For example, a typical operation might involve the following parties, all engaged in self-dealing and other criminal acts: (1) the director, deputy director and intake director of a huge addiction treatment program, (2) two small profit-making hospitals to which the treatment program sends its addicts for detoxification, (3) a profit-making consulting firm composed of two partners, one of whom is intake director at the drug program, and (4) the owner of the hospitals where the addicts are detoxified. The scheme works like this. The consulting firm makes a deal with the hospitals, which are going broke, to turn a quick profit by converting them into inpatient detoxification units for heroin addicts. All detoxification cases will be reimbursed through Medicaid at the rate of $120 a day per client. The consulting firm agrees to write the licensure protocols, for which the owner of the hospitals will pay a flat fee to the consultants. The fee is withheld until enough patients have been detoxified to pay it with Medicaid funds.

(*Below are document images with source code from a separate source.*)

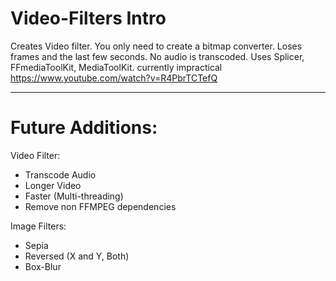 # Video-Filters Intro
Creates Video filter. You only need to create a bitmap converter. Loses frames and the last few seconds. No audio is transcoded. Uses Splicer, FFmediaToolKit, MediaToolKit. currently impractical
https://www.youtube.com/watch?v=R4PbrTCTefQ

----------------------
# Future Additions:
  Video Filter:
  * Transcode Audio
  * Longer Video
  * Faster (Multi-threading)
  * Remove non FFMPEG dependencies
  
  Image Filters:
  * Sepia
  * Reversed (X and Y, Both)
  * Box-Blur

After the hospitals begin operations, the consulting firm signs a contract with them to provide ongoing "training and consultation" to the detox units at the rate of $3 a day per patient, paid from Medicaid reimbursements. The consulting firm's "take" from this arrangement eventually exceeds $60,000 a year. However, the consulting firm never provides the "training" services, an unfortunate development since the hospital nursing staff lacks even the most rudimentary knowledge of detoxification procedures. They do not know, for example, how to treat a narcotic overdose if it occurs on the ward. Thus, the lives of the patients are endangered. No matter. Money is the goal in this operation, not quality care.

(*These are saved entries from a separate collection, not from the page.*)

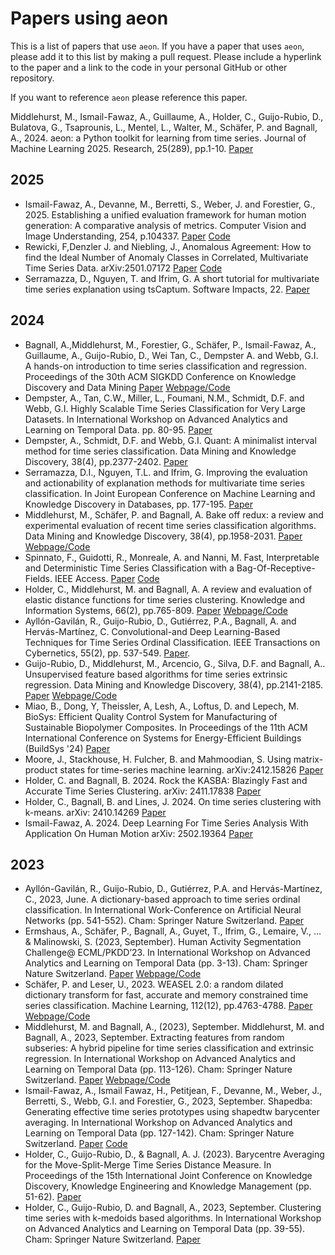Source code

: 
[//]: # (Try to put references in harvard style for consistency.)

# Papers using aeon

This is a list of papers that use `aeon`. If you have a paper that uses `aeon`,
please add it to this list by making a pull request. Please include a hyperlink to
the paper and a link to the code in your personal GitHub or other repository.

If you want to reference `aeon` please reference this paper.

Middlehurst, M., Ismail-Fawaz, A., Guillaume, A., Holder, C., Guijo-Rubio, D.,
Bulatova, G., Tsaprounis, L., Mentel, L., Walter, M., Schäfer, P. and Bagnall, A., 2024.
aeon: a Python toolkit for learning from time series. Journal of Machine Learning 2025.
Research, 25(289), pp.1-10.
[Paper](https://link.springer.com/chapter/10.1007/978-3-031-49896-1_1)

## 2025

- Ismail-Fawaz, A., Devanne, M., Berretti, S., Weber, J. and Forestier, G., 2025.
  Establishing a unified evaluation framework for human motion generation: A
  comparative analysis of metrics. Computer Vision and Image Understanding, 254,
  p.104337.
  [Paper](https://www.sciencedirect.com/science/article/pii/S1077314225000608) [Code](https://github.com/MSD-IRIMAS/Evaluating-HMG)
- Rewicki, F,Denzler J. and Niebling, J., Anomalous Agreement: How to find the
  Ideal Number of Anomaly Classes in Correlated, Multivariate Time Series Data.
  arXiv:2501.07172
  [Paper](https://arxiv.org/pdf/2501.07172) [Code](https://gitlab.com/dlr-dw/saai)
- Serramazza, D., Nguyen, T. and Ifrim, G. A short tutorial for multivariate time
  series explanation using tsCaptum. Software Impacts, 22.
  [Paper](https://doi.org/10.1016/j.simpa.2024.100723)

## 2024

- Bagnall, A.,Middlehurst, M., Forestier, G., Schäfer, P., Ismail-Fawaz, A.,
  Guillaume, A., Guijo-Rubio, D., Wei Tan, C., Dempster A. and Webb, G.I. A
  hands-on introduction to time series classification and regression. Proceedings of
  the 30th ACM SIGKDD Conference on Knowledge Discovery and Data Mining
 [Paper](https://dl.acm.org/doi/abs/10.1145/3637528.3671443) [Webpage/Code](https://aeon-tutorials.github.io/KDD-2024/)
- Dempster, A., Tan, C.W., Miller, L., Foumani, N.M., Schmidt, D.F. and Webb, G.I.
  Highly Scalable Time Series Classification for Very Large Datasets. In
  International Workshop on Advanced Analytics and Learning on Temporal Data. pp.
  80-95. [Paper](https://ecml-aaltd.github.io/aaltd2024/articles/Dempster_AALTD24.pdf)
- Dempster, A., Schmidt, D.F. and Webb, G.I. Quant: A minimalist interval method
  for time series classification. Data Mining and Knowledge Discovery, 38(4),
  pp.2377-2402.
  [Paper](https://link.springer.com/article/10.1007/s10618-024-01036-9)
- Serramazza, D.I., Nguyen, T.L. and Ifrim, G. Improving the evaluation
  and actionability of explanation methods for multivariate time series classification.
  In Joint European Conference on Machine Learning and Knowledge Discovery in
  Databases, pp. 177-195.
  [Paper](https://link.springer.com/chapter/10.1007/978-3-031-70359-1_11)
- Middlehurst, M., Schäfer, P. and Bagnall, A. Bake off redux: a review and
  experimental evaluation of recent time series classification algorithms. Data Mining
  and Knowledge Discovery, 38(4), pp.1958-2031.
  [Paper](https://link.springer.com/article/10.1007/s10618-024-01022-1) [Webpage/Code](https://tsml-eval.readthedocs.io/en/stable/publications/2023/tsc_bakeoff/tsc_bakeoff_2023.html)
- Spinnato, F., Guidotti, R., Monreale, A. and Nanni, M. Fast, Interpretable and
  Deterministic Time Series Classification with a Bag-Of-Receptive-Fields. IEEE Access.
  [Paper](https://ieeexplore.ieee.org/document/10684604) [Code](https://github.com/fspinna/borf)
- Holder, C., Middlehurst, M. and Bagnall, A. A review and evaluation of elastic
  distance functions for time series clustering. Knowledge and Information Systems,
  66(2), pp.765-809.
  [Paper](https://link.springer.com/article/10.1007/s10115-023-01952-0) [Webpage/Code](https://tsml-eval.readthedocs.io/en/stable/publications/2023/distance_based_clustering/distance_based_clustering.html)
- Ayllón-Gavilán, R., Guijo-Rubio, D., Gutiérrez, P.A., Bagnall, A. and Hervás-Martínez,
  C. Convolutional-and Deep Learning-Based Techniques for Time Series Ordinal
  Classification. IEEE Transactions on Cybernetics, 55(2), pp. 537-549.
  [Paper](https://ieeexplore.ieee.org/abstract/document/10769513).
- Guijo-Rubio, D., Middlehurst, M., Arcencio, G., Silva, D.F. and Bagnall, A..
  Unsupervised feature based algorithms for time series extrinsic regression. Data
  Mining and Knowledge Discovery, 38(4), pp.2141-2185.
  [Paper](https://link.springer.com/article/10.1007/s10618-024-01027-w)
  [Webpage/Code](https://tsml-eval.readthedocs.io/en/stable/publications/2023/tser_archive_expansion/tser_archive_expansion.html)
- Miao, B., Dong, Y, Theissler, A, Lesh, A., Loftus, D.
  and Lepech, M. BioSys: Efficient Quality Control System for
  Manufacturing of Sustainable Biopolymer Composites. In Proceedings of the 11th ACM
  International Conference on Systems for Energy-Efficient Buildings (BuildSys '24)
  [Paper](https://doi.org/10.1145/3671127.3698165)
- Moore, J., Stackhouse, H. Fulcher, B. and Mahmoodian, S. Using matrix-product
  states for time-series machine learning. 	arXiv:2412.15826
  [Paper](https://arxiv.org/abs/2412.15826)
- Holder, C. and Bagnall, B. 2024. Rock the KASBA: Blazingly Fast and Accurate Time
  Series Clustering. arXiv: 2411.17838
  [Paper](https://arxiv.org/abs/2411.17838)
- Holder, C., Bagnall, B. and Lines, J. 2024. On time series clustering with k-means.
  arXiv: 2410.14269
  [Paper](https://arxiv.org/abs/2410.14269)
- Ismail-Fawaz, A. 2024. Deep Learning For Time Series Analysis With Application On
  Human Motion arXiv: 2502.19364
  [Paper](https://arxiv.org/abs/2502.19364)

## 2023

- Ayllón-Gavilán, R., Guijo-Rubio, D., Gutiérrez, P.A. and Hervás-Martínez, C., 2023,
  June. A dictionary-based approach to time series ordinal classification. In
  International Work-Conference on Artificial Neural Networks (pp. 541-552). Cham:
  Springer Nature Switzerland.
  [Paper](https://link.springer.com/chapter/10.1007/978-3-031-43078-7_44)
- Ermshaus, A., Schäfer, P., Bagnall, A., Guyet, T., Ifrim, G., Lemaire, V., ... &
  Malinowski, S. (2023, September). Human Activity Segmentation Challenge@ ECML/PKDD’23.
  In International Workshop on Advanced Analytics and Learning on Temporal Data
  (pp. 3-13). Cham: Springer Nature Switzerland.
  [Paper](https://link.springer.com/chapter/10.1007/978-3-031-49896-1_1) [Webpage/Code](https://github.com/patrickzib/human_activity_segmentation_challenge)
- Schäfer, P. and Leser, U., 2023. WEASEL 2.0: a random dilated dictionary transform for
  fast, accurate and memory constrained time series classification. Machine Learning,
  112(12), pp.4763-4788.
  [Paper](https://link.springer.com/content/pdf/10.1007/s10994-023-06395-w.pdf) [Webpage/Code](https://github.com/patrickzib/dictionary)
- Middlehurst, M. and Bagnall, A., (2023), September. Middlehurst, M. and Bagnall, A.,
  2023, September. Extracting features from random subseries: A hybrid pipeline for
  time series classification and extrinsic regression. In International Workshop on
  Advanced Analytics and Learning on Temporal Data (pp. 113-126). Cham: Springer Nature
  Switzerland.
  [Paper](https://link.springer.com/chapter/10.1007/978-3-031-49896-1_8) [Webpage/Code](https://tsml-eval.readthedocs.io/en/stable/publications/2023/rist_pipeline/rist_pipeline.html)
- Ismail-Fawaz, A., Ismail Fawaz, H., Petitjean, F., Devanne, M., Weber, J., Berretti,
  S., Webb, G.I. and Forestier, G., 2023, September. Shapedba: Generating effective time
  series prototypes using shapedtw barycenter averaging. In International Workshop on
  Advanced Analytics and Learning on Temporal Data (pp. 127-142). Cham: Springer Nature
  Switzerland.
  [Paper](https://doi.org/10.1007/978-3-031-49896-1_9) [Code](https://github.com/MSD-IRIMAS/ShapeDBA)
- Holder, C., Guijo-Rubio, D., & Bagnall, A. J. (2023). Barycentre Averaging for the
  Move-Split-Merge Time Series Distance Measure. In Proceedings of the 15th
  International Joint Conference on Knowledge Discovery, Knowledge Engineering and
  Knowledge Management (pp. 51-62).
  [Paper](https://www.scitepress.org/Link.aspx?doi=10.5220/0012164900003598)
- Holder, C., Guijo-Rubio, D. and Bagnall, A., 2023, September. Clustering time series
  with k-medoids based algorithms. In International Workshop on Advanced Analytics and
  Learning on Temporal Data (pp. 39-55). Cham: Springer Nature Switzerland.
  [Paper](https://link.springer.com/chapter/10.1007/978-3-031-49896-1_4)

This whole arrangement between the drug program, the hospitals and the consulting firm is characterized by conflicts of interest, fraud, kickbacks, bribes, self-dealing and misrepresentation of financial records. One member of the two-man consulting firm is in a direct conflict of interest. He earns substantial profits from the consulting firm and at the same time manages the drug program intake unit where he uses his position to funnel addicts into the hospitals for which he is a paid consultant. He uses his work hours at the federally funded drug program to feather his consulting firm's nest. The consulting firm of which he is a member, in turn, bribes his boss, the executive director of the drug program, with under-the-table payments of $500 a month (from Medicaid funds) and the deputy director of the same program with $100 a month to make sure that these administrators "keep their mouths shut" regarding their intake director's self-dealing and also to be certain that the program's detoxification cases are all channeled into the designated hospitals.

In addition to this arrangement, another treatment program director in another part of the city gets $100 a month (in Medicaid money) to make sure that all his detoxification cases are funneled through the same two hospitals. A virtual endless flow of clients is thus guarenteed through this series of bribes and kickbacks utilizing taxpayers' money. The drug program directors get paid off because they have the addicts. The administrator of the detoxification hospitals gets a kickback of $600 a month from the consulting firm, again Medicaid money, because he guarantees the availability of hospital beds for detoxification cases. The bribes paid by the consulting firm are covered in its financial ledgers by recording them as payments for "consultant services" rendered to the hospitals. Such "services," however, are never rendered. The real service is guaranteeing an interminable flow of sick junkies in order to line the pockets of all involved.

Finally, out of its take the consulting firm pays street people a "finder's" fee of $25 for every addict they bring to the drug program intake units for detoxification. Phony Medicaid cards are sold at some drug programs for about $25 apiece.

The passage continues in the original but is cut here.